Ketua Umum Ikatan Sarjana Nahdlatul Ulama (ISNU) Ali Masykur Musa menjelaskan, kenyataan sosiologis negeri ini menunjukkan bahwa euforia reformasi telah melahirkan keping dengan dua sisi sekaligus. Sisi pertama kebebasan mendapatkan informasi dan berpendapat semakin luas, di sisi yang lain pengungkungan atas kebebasan juga marak terjadi.
"Ekspresi atas fanatisme agama bisa muncul dalam berbagai bentuk, bisa berupa ceramah dan tulisan penuh kecaman, hingga intimidasi fisik dan psikologis. Semuanya menimbulkan hilangnya rasa aman dan damai di bumi Indonesia. Yang paling parah saat ini adalah maraknya radikalisme atas nama agama. Hal ini tidak boleh terjadi lagi," ujarnya dalam Diskusi Gerakan Integritas Nasional dengan tema "Tantangan Kemajemukan Indonesia dan Integrasi Sosial Abad XXI" di Gedung Newseum Indonesia Jakarta, kemarin, Kamis (28/11).

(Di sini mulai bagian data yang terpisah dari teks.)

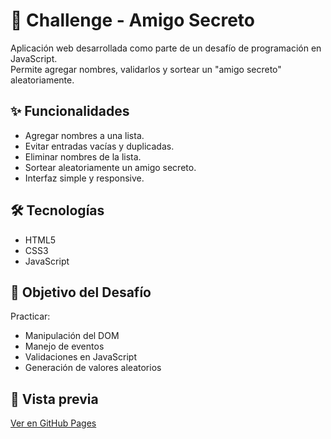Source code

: # 🎁 Challenge - Amigo Secreto

Aplicación web desarrollada como parte de un desafío de programación en JavaScript.  
Permite agregar nombres, validarlos y sortear un "amigo secreto" aleatoriamente.

## ✨ Funcionalidades
- Agregar nombres a una lista.
- Evitar entradas vacías y duplicadas.
- Eliminar nombres de la lista.
- Sortear aleatoriamente un amigo secreto.
- Interfaz simple y responsive.

## 🛠 Tecnologías
- HTML5
- CSS3
- JavaScript

## 📌 Objetivo del Desafío
Practicar:
- Manipulación del DOM
- Manejo de eventos
- Validaciones en JavaScript
- Generación de valores aleatorios

## 🚀 Vista previa
[Ver en GitHub Pages](https://wasapequise-afk.github.io/Challenge-del-amigo-secreto/)
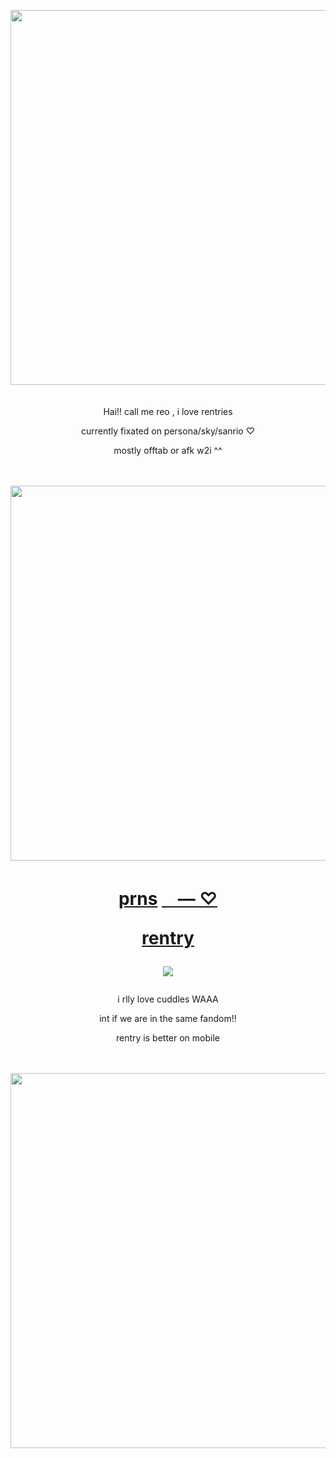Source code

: <p align="center"><img src="https://i.imgur.com/KSjmsqq.png&=80" width="600">
ㅤ
<p align="center"> Hai!! call me reo , i love rentries
<p align="center">currently fixated on persona/sky/sanrio ♡
<p align="center"> mostly offtab or afk w2i ^^

ㅤㅤㅤㅤㅤㅤㅤㅤㅤㅤㅤㅤ

<p align="center"><img src="https://i.imgur.com/MJ8GSi4.png&" width="600">

<h1 align="center"></[prns](https://pronouns.cc/@kureomi)>

[prns](https://pronouns.cc/@kureomi) [ㅤ— ⁠♡](https://retrospring.net/@goroplushie) 

[rentry](https://rentry.co/anti-thief)

![](https://komarev.com/ghpvc/?username=P5royal&color=B22222&style=plastic-square)
</h1>


<p align="center"> i rlly love cuddles WAAA 
<p align="center"> int if we are in the same fandom!!
<p align="center"> rentry is better on mobile

ㅤㅤㅤㅤㅤㅤㅤㅤㅤㅤㅤㅤ
  
<p align="center" i loooovee >


<img src="https://i.imgur.com/PfwFNtJ.png&=80" width="600">

ㅤ
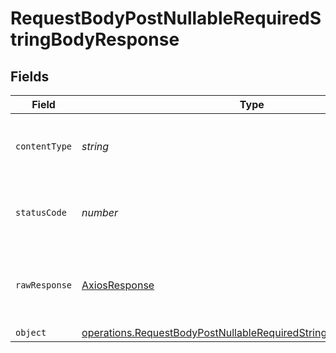 # RequestBodyPostNullableRequiredStringBodyResponse


## Fields

| Field                                                                                                                                                | Type                                                                                                                                                 | Required                                                                                                                                             | Description                                                                                                                                          |
| ---------------------------------------------------------------------------------------------------------------------------------------------------- | ---------------------------------------------------------------------------------------------------------------------------------------------------- | ---------------------------------------------------------------------------------------------------------------------------------------------------- | ---------------------------------------------------------------------------------------------------------------------------------------------------- |
| `contentType`                                                                                                                                        | *string*                                                                                                                                             | :heavy_check_mark:                                                                                                                                   | HTTP response content type for this operation                                                                                                        |
| `statusCode`                                                                                                                                         | *number*                                                                                                                                             | :heavy_check_mark:                                                                                                                                   | HTTP response status code for this operation                                                                                                         |
| `rawResponse`                                                                                                                                        | [AxiosResponse](https://axios-http.com/docs/res_schema)                                                                                              | :heavy_minus_sign:                                                                                                                                   | Raw HTTP response; suitable for custom response parsing                                                                                              |
| `object`                                                                                                                                             | [operations.RequestBodyPostNullableRequiredStringBodyResponseBody](../../models/operations/requestbodypostnullablerequiredstringbodyresponsebody.md) | :heavy_minus_sign:                                                                                                                                   | OK                                                                                                                                                   |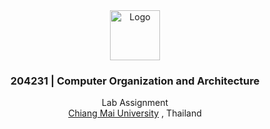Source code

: <div align="center">
  <a href="https://www.google.com/search?q=computer+science+cmu">
    <img src="https://www.cs.science.cmu.ac.th/wp-content/uploads/2020/08/cropped-56949327_2218759951501078_1758962834844155904_o-192x192.png" alt="Logo" width="80" height="80">
  </a>
  <h3 align="center">204231 | Computer Organization and Architecture</h3>
  <p align="center">
    Lab Assignment
    <br />
  <a href="https://www.google.com/search?rls=en&q=chiang+mai+university">Chiang Mai University</a></strong> , Thailand
  </p>
</div>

Oleh karena itu, Cak Ali menyebutkan
religious literacy sebagai solusi harus dikembangkan. Yang dimaksud
religious literacy adalah sikap terbuka terhadap dan mengenal nilai-nilai dalam agama lain.
Religious literacy adalah sikap "melek agama lain".
Dengan "melek agama lain", kita bisa memahami bahwa agama dan kemanusiaan adalah dua hal yang menyatu di dalam diri manusia. Tidak ada yang boleh untuk saling mengalahkan. Atas nama agama kemudian merendahkan kemanusiaan dan atas nama kemanusiaan lalu merendahkan agama. Keduanya adalah sesuatu yang sistemik dan holistik.
"Beragama yang benar adalah beragama yang menjunjung tinggi derajat kemanusiaan dan berkemanusiaan yang benar adalah yang didasari oleh keyakinan beragama secara benar," tukas peserta Konvensi Partai Demokrat ini.